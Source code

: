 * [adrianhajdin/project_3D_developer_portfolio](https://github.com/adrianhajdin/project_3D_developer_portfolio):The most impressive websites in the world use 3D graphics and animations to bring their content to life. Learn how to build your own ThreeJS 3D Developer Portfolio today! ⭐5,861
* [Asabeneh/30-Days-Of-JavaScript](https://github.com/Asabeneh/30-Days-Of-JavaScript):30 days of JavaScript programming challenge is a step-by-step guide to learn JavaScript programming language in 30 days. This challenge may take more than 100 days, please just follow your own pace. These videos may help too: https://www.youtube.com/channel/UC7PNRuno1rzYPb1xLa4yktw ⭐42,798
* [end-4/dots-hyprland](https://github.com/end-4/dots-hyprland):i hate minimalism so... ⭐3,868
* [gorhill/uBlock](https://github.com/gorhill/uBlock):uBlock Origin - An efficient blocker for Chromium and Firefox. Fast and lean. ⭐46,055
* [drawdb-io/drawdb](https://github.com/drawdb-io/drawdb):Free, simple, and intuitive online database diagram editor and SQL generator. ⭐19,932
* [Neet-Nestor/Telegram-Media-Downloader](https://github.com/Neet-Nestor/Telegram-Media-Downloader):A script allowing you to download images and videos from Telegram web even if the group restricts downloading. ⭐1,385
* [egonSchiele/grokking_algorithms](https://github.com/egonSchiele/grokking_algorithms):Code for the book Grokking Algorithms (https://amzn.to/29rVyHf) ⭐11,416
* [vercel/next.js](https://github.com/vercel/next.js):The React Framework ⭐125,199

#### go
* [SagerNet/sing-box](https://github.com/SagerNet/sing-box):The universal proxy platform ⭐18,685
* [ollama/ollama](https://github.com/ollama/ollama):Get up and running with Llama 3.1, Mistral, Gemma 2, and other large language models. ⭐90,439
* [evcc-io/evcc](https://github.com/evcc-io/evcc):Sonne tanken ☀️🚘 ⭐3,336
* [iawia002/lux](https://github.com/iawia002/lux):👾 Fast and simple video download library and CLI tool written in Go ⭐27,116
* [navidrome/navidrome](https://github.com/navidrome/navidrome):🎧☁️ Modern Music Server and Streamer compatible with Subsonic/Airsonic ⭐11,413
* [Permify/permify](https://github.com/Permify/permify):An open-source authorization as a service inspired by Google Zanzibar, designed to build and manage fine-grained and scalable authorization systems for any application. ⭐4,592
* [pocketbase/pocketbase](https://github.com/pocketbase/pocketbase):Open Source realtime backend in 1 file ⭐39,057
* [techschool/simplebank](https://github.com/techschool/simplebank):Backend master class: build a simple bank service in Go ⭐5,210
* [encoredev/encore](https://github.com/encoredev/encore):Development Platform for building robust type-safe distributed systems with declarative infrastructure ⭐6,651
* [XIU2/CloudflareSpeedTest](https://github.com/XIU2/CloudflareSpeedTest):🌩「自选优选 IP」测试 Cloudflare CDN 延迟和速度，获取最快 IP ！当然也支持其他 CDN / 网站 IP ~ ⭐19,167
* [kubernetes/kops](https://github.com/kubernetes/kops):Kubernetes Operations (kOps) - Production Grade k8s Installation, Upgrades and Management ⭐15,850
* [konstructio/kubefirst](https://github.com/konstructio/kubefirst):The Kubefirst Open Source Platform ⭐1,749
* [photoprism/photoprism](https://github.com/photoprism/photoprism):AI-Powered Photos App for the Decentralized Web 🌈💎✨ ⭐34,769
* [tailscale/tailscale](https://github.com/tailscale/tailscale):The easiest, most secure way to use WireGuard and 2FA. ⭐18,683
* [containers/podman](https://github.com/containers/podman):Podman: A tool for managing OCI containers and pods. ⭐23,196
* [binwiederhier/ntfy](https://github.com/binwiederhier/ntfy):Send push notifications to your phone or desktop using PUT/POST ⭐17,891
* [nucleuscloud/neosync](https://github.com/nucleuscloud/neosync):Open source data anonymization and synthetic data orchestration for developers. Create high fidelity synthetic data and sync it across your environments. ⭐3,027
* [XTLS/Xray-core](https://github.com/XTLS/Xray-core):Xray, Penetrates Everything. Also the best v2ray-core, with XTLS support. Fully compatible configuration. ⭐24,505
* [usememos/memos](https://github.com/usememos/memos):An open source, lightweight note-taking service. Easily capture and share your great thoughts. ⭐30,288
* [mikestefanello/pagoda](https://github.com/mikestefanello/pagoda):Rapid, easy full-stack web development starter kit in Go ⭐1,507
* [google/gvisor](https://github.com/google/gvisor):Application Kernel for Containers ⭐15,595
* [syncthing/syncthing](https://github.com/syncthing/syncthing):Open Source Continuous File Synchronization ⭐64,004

========

PROBLEM DESCRIPTION.
The word to look for is "simple"; copy out every line of the entries that holds it.

RESPONSE TO THE TASK.
* [drawdb-io/drawdb](https://github.com/drawdb-io/drawdb):Free, simple, and intuitive online database diagram editor and SQL generator. ⭐19,932
* [iawia002/lux](https://github.com/iawia002/lux):👾 Fast and simple video download library and CLI tool written in Go ⭐27,116
* [techschool/simplebank](https://github.com/techschool/simplebank):Backend master class: build a simple bank service in Go ⭐5,210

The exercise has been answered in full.